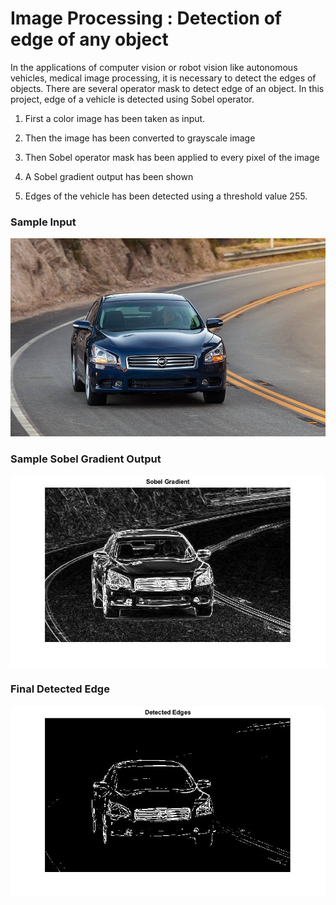 # Image Processing : Detection of edge of any object #

In the applications of computer vision or robot vision like autonomous vehicles, medical image processing, it is necessary to detect the edges of objects. There are several operator mask to detect edge of an object. In this project, edge of a vehicle is detected using Sobel operator.
1. First a color image has been taken as input.

2. Then the image has been converted to grayscale image
3. Then Sobel operator mask has been applied to every pixel of the image
4. A Sobel gradient output has been shown

5. Edges of the vehicle has been detected using a threshold value 255.


### Sample Input ###
![Sample Input](https://github.com/Caffeine12/edgeDetection/blob/master/car.jpg "Sample Input")

### Sample Sobel Gradient Output ###
![Sobel Gradient Output](https://github.com/Caffeine12/edgeDetection/blob/master/SobelGradientOutpur.jpg "Sobel Gradient Output")

### Final Detected Edge ###
![Final Detected Edge](https://github.com/Caffeine12/edgeDetection/blob/master/edgeDetected.jpg "Final Detected Edge")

§ **Task objective**:
Quote every line of the records above exactly; no picture is to be copied.

§ **Exercise output**:
 # Image Processing : Detection of edge of any object #

In the applications of computer vision or robot vision like autonomous vehicles, medical image processing, it is necessary to detect the edges of objects. There are several operator mask to detect edge of an object. In this project, edge of a vehicle is detected using Sobel operator.
1. First a color image has been taken as input.

2. Then the image has been converted to grayscale image
3. Then Sobel operator mask has been applied to every pixel of the image
4. A Sobel gradient output has been shown

5. Edges of the vehicle has been detected using a threshold value 255.


### Sample Input ###
![Sample Input](https://github.com/Caffeine12/edgeDetection/blob/master/car.jpg "Sample Input")

### Sample Sobel Gradient Output ###
![Sobel Gradient Output](https://github.com/Caffeine12/edgeDetection/blob/master/SobelGradientOutpur.jpg "Sobel Gradient Output")

### Final Detected Edge ###
![Final Detected Edge](https://github.com/Caffeine12/edgeDetection/blob/master/edgeDetected.jpg "Final Detected Edge")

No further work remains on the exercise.